> _Problem requirements_: Go through the entries and copy every line that has the string "args" in it.

> _Records for the exercise_:
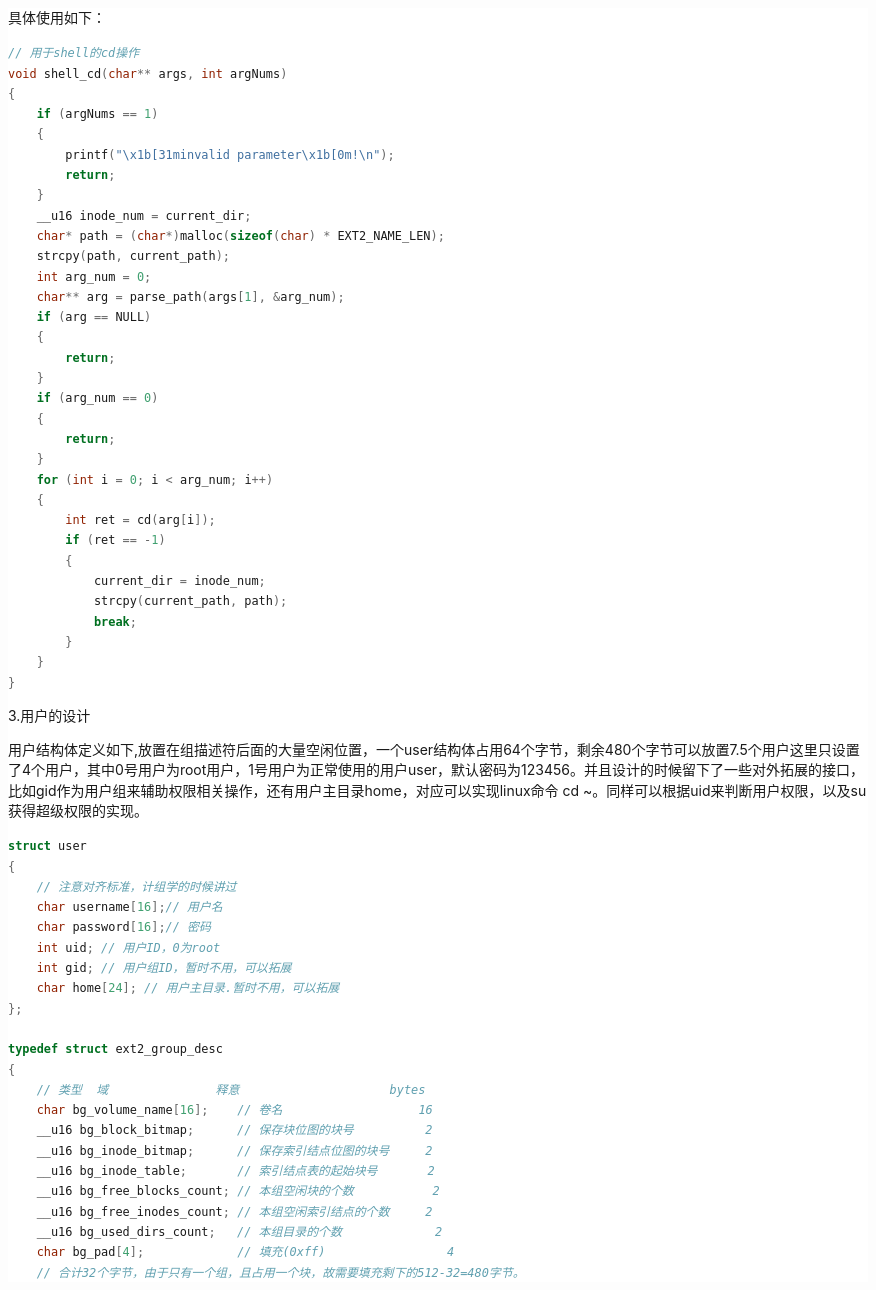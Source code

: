 具体使用如下：

```C
// 用于shell的cd操作
void shell_cd(char** args, int argNums)
{
    if (argNums == 1)
    {
        printf("\x1b[31minvalid parameter\x1b[0m!\n");
        return;
    }
    __u16 inode_num = current_dir;
    char* path = (char*)malloc(sizeof(char) * EXT2_NAME_LEN);
    strcpy(path, current_path);
    int arg_num = 0;
    char** arg = parse_path(args[1], &arg_num);
    if (arg == NULL)
    {
        return;
    }
    if (arg_num == 0)
    {
        return;
    }
    for (int i = 0; i < arg_num; i++)
    {
        int ret = cd(arg[i]);
        if (ret == -1)
        {
            current_dir = inode_num;
            strcpy(current_path, path);
            break;
        }
    }
}
```

3.用户的设计

用户结构体定义如下,放置在组描述符后面的大量空闲位置，一个user结构体占用64个字节，剩余480个字节可以放置7.5个用户这里只设置了4个用户，其中0号用户为root用户，1号用户为正常使用的用户user，默认密码为123456。并且设计的时候留下了一些对外拓展的接口，比如gid作为用户组来辅助权限相关操作，还有用户主目录home，对应可以实现linux命令 cd ~。同样可以根据uid来判断用户权限，以及su获得超级权限的实现。

```C
struct user
{
    // 注意对齐标准，计组学的时候讲过
    char username[16];// 用户名
    char password[16];// 密码
    int uid; // 用户ID，0为root
    int gid; // 用户组ID，暂时不用，可以拓展
    char home[24]; // 用户主目录.暂时不用，可以拓展
};

typedef struct ext2_group_desc
{
    // 类型  域               释意                     bytes
    char bg_volume_name[16];    // 卷名                   16
    __u16 bg_block_bitmap;      // 保存块位图的块号          2
    __u16 bg_inode_bitmap;      // 保存索引结点位图的块号     2
    __u16 bg_inode_table;       // 索引结点表的起始块号       2
    __u16 bg_free_blocks_count; // 本组空闲块的个数           2
    __u16 bg_free_inodes_count; // 本组空闲索引结点的个数     2
    __u16 bg_used_dirs_count;   // 本组目录的个数             2
    char bg_pad[4];             // 填充(0xff)                 4
    // 合计32个字节，由于只有一个组，且占用一个块，故需要填充剩下的512-32=480字节。
```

> _Final answer_:
void shell_cd(char** args, int argNums)
    char** arg = parse_path(args[1], &arg_num);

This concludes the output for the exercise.